**Record set:**
▼

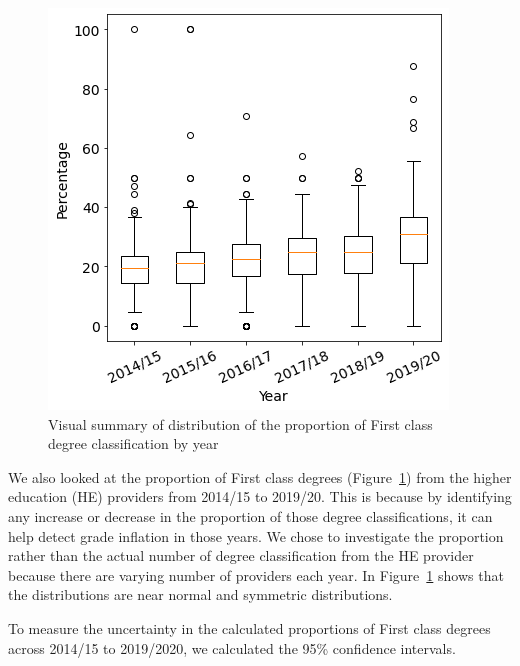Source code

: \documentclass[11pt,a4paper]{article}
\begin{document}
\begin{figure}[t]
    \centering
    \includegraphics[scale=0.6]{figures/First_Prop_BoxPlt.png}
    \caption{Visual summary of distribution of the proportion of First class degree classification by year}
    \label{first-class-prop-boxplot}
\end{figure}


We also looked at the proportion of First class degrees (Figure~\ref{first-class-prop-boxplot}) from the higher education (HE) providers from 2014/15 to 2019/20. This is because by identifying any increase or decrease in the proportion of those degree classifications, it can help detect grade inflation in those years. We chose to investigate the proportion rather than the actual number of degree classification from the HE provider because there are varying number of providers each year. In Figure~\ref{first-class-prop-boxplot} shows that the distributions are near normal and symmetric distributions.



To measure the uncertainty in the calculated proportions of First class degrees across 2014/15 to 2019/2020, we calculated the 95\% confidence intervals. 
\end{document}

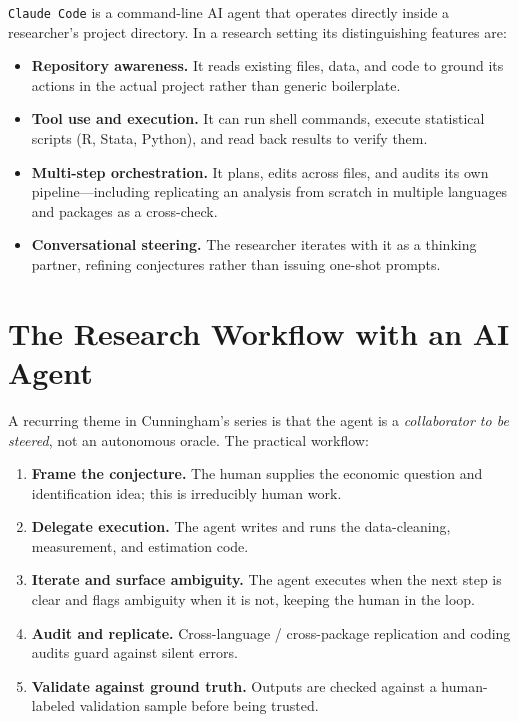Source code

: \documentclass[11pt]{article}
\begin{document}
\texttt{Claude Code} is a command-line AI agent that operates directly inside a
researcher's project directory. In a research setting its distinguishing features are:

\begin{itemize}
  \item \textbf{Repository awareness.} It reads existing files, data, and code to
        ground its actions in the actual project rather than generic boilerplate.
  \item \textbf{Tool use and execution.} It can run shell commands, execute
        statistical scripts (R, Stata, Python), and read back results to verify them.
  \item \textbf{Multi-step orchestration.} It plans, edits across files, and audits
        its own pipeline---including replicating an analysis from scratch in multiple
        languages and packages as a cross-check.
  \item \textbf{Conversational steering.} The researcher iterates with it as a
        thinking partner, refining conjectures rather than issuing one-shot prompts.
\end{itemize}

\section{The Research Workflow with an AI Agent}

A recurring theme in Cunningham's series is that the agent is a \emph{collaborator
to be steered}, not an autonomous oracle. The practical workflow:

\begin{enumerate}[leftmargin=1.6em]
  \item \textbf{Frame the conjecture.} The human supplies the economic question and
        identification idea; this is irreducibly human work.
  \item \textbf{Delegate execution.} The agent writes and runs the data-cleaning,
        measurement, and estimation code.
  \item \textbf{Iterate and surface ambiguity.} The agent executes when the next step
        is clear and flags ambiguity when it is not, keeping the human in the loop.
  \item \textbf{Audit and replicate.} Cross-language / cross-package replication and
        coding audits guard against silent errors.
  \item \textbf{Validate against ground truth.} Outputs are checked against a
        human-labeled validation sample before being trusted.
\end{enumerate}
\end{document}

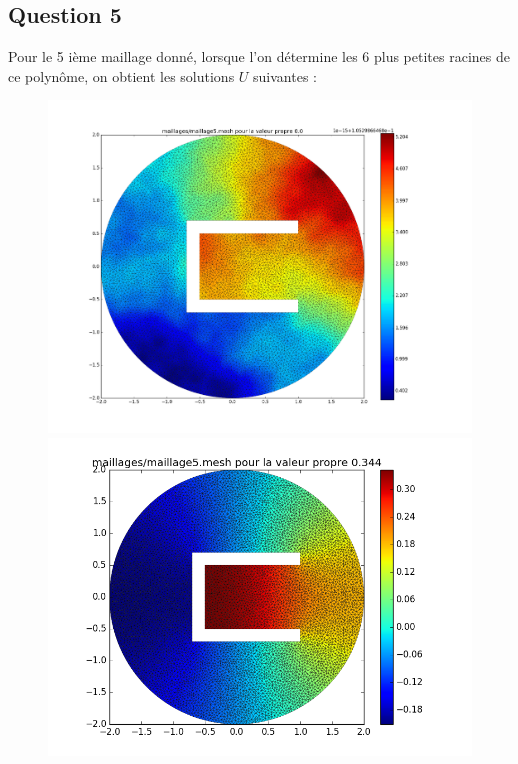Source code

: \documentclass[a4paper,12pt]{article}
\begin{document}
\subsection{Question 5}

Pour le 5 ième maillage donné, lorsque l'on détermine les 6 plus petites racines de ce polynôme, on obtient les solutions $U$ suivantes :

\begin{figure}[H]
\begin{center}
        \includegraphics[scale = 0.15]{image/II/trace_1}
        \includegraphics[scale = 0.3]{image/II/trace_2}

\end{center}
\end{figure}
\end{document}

▲

**Your goal:**
Show me every line of the entries above that holds "article".

**Result:**
: \documentclass[11pt,a4paper]{article}
: \documentclass[11pt]{article}
: \documentclass[a4paper,12pt]{article}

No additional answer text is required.